In a mirroring of James Haskell’s international career, you thought we’d gone away, but we’re back again – whether you want us to be or not. For the next few weeks we’ll be focussing on the Lions’ tour, because for the next few weeks no-one will be giving a flying one about any other rugby, will they?
1. Kicking lions is sometimes good for them
As the only person at B&M who can genuinely claim to be neutral in all of this – British born, Irish heritage, partially-raised in NZ – it is hard to see Wednesday’s result as anything other than a positive for the Lions. On every tour in the professional era when they have done really well, they have struggled in – and usually lost at least one of – the provincial games. Warren Gatland might have been talking total bollocks when he compared Super Rugby teams to international ones, but he was spot on when he said that you learn nothing from an easy victory. Although actually…

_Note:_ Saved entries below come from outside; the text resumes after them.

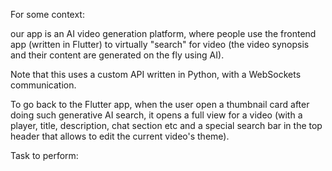 For some context:

our app is an AI video generation platform, where people use the frontend app (written in Flutter) to virtually "search" for video (the video synopsis and their content are generated on the fly using AI). 

Note that this uses a custom API written in Python, with a WebSockets communication.

To go back to the Flutter app, when the user open a thumbnail card after doing such generative AI search, it opens a full view for a video (with a player, title, description, chat section etc and a special search bar in the top header that allows to edit the current video's theme). 


Task to perform: <fill your demand here>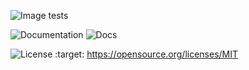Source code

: ![Image tests](https://travis-ci.com/yaricp/py-solarhouse.svg?branch=master)

![Documentation](https://readthedocs.org/projects/solarhouse/badge/?version=latest&style=flat)
![Docs](https://solarhouse.readthedocs.io/en/latest/)

![License](https://img.shields.io/badge/License-MIT-yellow.svg)
    :target:  https://opensource.org/licenses/MIT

2. Rory Best shouldn’t be on this tour
Auckland proved it. When it comes to lineout throwing, Best has a terrible case of the yips. It is a condition that we associate more with cricket or golf, but the fact is that Best’s throwing has got steadily worse over the past twelve months. We commented during the Six Nations that it was terrible and it seems that the harder he tries to solve the problem, the worse it gets. Even in the limited number of opportunities that he had on Wednesday you could see that, as soon as he went to release the ball, he had no idea where it was going to go. In the same way that you wouldn’t pick a bowler who could no longer bowl for a Test match, or a golfer who could no longer putt for the Ryder Cup, Best shouldn’t be being put through this.
3. It’s Barrett…inside to Barrett…who spins a lovely pass out to Barrett…
No, we’ve not gone crazy. This could really happen. The All Blacks have picked all three Barrett brothers in their squad for the Lions’ Tests. Fly half Beauden we all know about. Utility back Jordie gets his first call up, whilst Scott will provide cover at lock for the more established Brodie Retallick, Luke Romano and Sam Whitelock. And yes, that trio of names is scary even to type.
4. Some Lions contests are closer than we thought
Ever since the tour party was announced, the perceived wisdom was that five of the Lions’ backs picked themselves. Indeed, Stuart Hogg was regarded as such a shoe-in at fullback that many wondered why a plane ticket was being wasted on Lee Halfpenny. The first two games, though, have seen Halfpenny play himself as much into contention as Hogg and Liam Williams have played themselves out of it. The same could be said for Jonny Sexton, who is now is a real battle with both Owen Farrell and Dan Biggar for the number 10 jersey. All it takes is for Conor Murray to either make a complete pig’s ear of his start against the Crusaders or to get injured and all of Gatland’s plans will be more scrambled than his defence has been in the opening games.
5. It isn’t going to get any easier
The Maori All Blacks have announced their squad for their match against the Lions a week tomorrow. It features a number of players who were regulars in the national team only a season or two ago, including Liam Messam and Nehe Milner-Skudder. It also features a few who the Lions would rather forget, such as Akira Ioane, Charlie Ngatai and, of course, Ihaia West. Worried yet, Warren?
6. Oh, go on then
We admit it. There is some other rugby this week. Ireland are giving a debut to Jacob Stockdale when they take on the USA. France have shown how much they value their tour of South Africa by making eleven changes from the last Six Nations game for the first Test, whilst the Springboks will themselves field four new caps. Argentina have a new winger in Emiliano Boffelli. Scotland have WP Nel back for their game against Italy in Singapore (nope, we don’t know, either). And England start four new caps, and have no fewer than seven uncapped players on the bench, for their game against the Pumas. Tom Curry becomes the youngest debutant for two decades; if he can be as good as the last 19 year-old to win his first cap for England, Jonny Wilkinson, we may never have to mention James Haskell again.